PRBA – The Rechargeable Battery Association has called for tough enforcement, new efforts to identify companies repeatedly violating the law and stiff fines to force China’s lithium ion battery manufacturers and shippers to comply with international transport regulations.
“Unfortunately, we are seeing an enforcement gap in China by agencies overseeing the transport of lithium ion batteries,” PRBA Executive Director George Kerchner said during a recent presentation at the 8th US – China Transportation Forum in Los Angeles.
PRBA presented several examples of companies manufacturing in China knowingly violating dangerous goods transport regulations, including undeclared and knowingly mislabeled shipments of lithium ion batteries. The cargo manifest of UPS Flight 6, a cargo plane that crashed in Dubai in 2010, listed several large, undeclared lithium ion batteries which originated in China. Counterfeit lithium ion batteries from China pose another problem. Safety concerns are growing, in part, because China has emerged as one of the world’s largest producers of lithium ion batteries.
Lithium ion batteries manufactured in China are often shipped internationally from Hong Kong to avoid China’s regulatory oversight and dangerous goods regulations, which are inconsistent with international standards. As a result, it seemingly has been difficult for Hong Kong authorities to enforce dangerous goods regulations on shippers and manufacturers of lithium ion batteries that originate in China, Kerchner said.
Kerchner recommended several solutions, including better coordination among regulators, airlines, freight forwarders, and the battery industry. China must enforce lithium battery safety regulations at the point of origin, including the initial shipper and the battery manufacturer, Kerchner emphasized.

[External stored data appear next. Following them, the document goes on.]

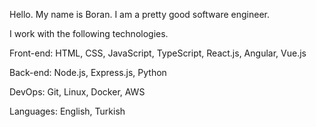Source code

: Hello. My name is Boran. I am a pretty good software engineer.

I work with the following technologies.

Front-end: HTML, CSS, JavaScript, TypeScript, React.js, Angular, Vue.js

Back-end: Node.js, Express.js, Python

DevOps: Git, Linux, Docker, AWS

Languages: English, Turkish
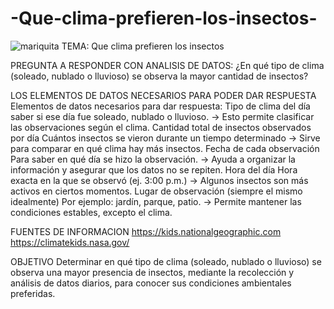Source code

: # -Que-clima-prefieren-los-insectos-
![mariquita](https://www.google.com/url?sa=i&url=https%3A%2F%2Fcienciaybiologia.com%2Finsectos-caracteristicas-generales-y-clasificacion%2F&psig=AOvVaw0IrmqmdKWgC7z7gOdw2rri&ust=1758813364891000&source=images&cd=vfe&opi=89978449&ved=0CBUQjRxqFwoTCNjgh8DY8Y8DFQAAAAAdAAAAABAX )
TEMA:
Que clima prefieren los insectos

PREGUNTA A RESPONDER CON ANALISIS DE DATOS:
¿En qué tipo de clima (soleado, nublado o lluvioso) se observa la mayor cantidad de insectos?

LOS ELEMENTOS DE DATOS NECESARIOS PARA PODER DAR RESPUESTA
Elementos de datos necesarios para dar respuesta:
Tipo de clima del día
 saber si ese día fue soleado, nublado o lluvioso.
→ Esto permite clasificar las observaciones según el clima.
Cantidad total de insectos observados por día
Cuántos insectos se vieron durante un tiempo determinado 
→ Sirve para comparar en qué clima hay más insectos.
Fecha de cada observación
Para saber en qué día se hizo la observación.
→ Ayuda a organizar la información y asegurar que los datos no se repiten.
Hora del día
Hora exacta en la que se observó (ej. 3:00 p.m.)
→ Algunos insectos son más activos en ciertos momentos.
Lugar de observación (siempre el mismo idealmente)
Por ejemplo: jardín, parque, patio.
→ Permite mantener las condiciones estables, excepto el clima.

FUENTES DE INFORMACION 
https://kids.nationalgeographic.com
https://climatekids.nasa.gov/

OBJETIVO
Determinar en qué tipo de clima (soleado, nublado o lluvioso) se observa una mayor presencia de insectos, mediante la recolección y análisis de datos diarios, para conocer sus condiciones ambientales preferidas.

Regulators also must identify companies that are repeat offenders, Kerchner said. Significant monetary penalties should be levied against companies who knowingly violate regulations, he added.
PRBA has repeatedly sought more aggressive enforcement to address the danger posed by non-compliant air shipments of lithium batteries. In an August 2014 letter to the International Civil Aviation Organization, PRBA said these matters “are of global concern,” but pointed out that “compliance and enforcement have been particularly problematic for products originating in the People’s Republic of China and shipped from Hong Kong.” PRBA asked ICAO to organize a meeting near Hong Kong to address the problem of non-compliant battery manufacturers, distributors and shippers and the lack of enforcement of dangerous goods regulations. Unfortunately, however, ICAO has failed to intervene.
An International Air Transport Association (IATA) official said at the 2015 World Cargo Symposium held in Shanghai that “flagrant abuses of dangerous goods shipping regulations, which place aircraft safety at risk, must be criminalized. Government authorities must step up and take responsibility for regulating producers and exporters.” IATA has also suggested many of the worst abuses occur in China.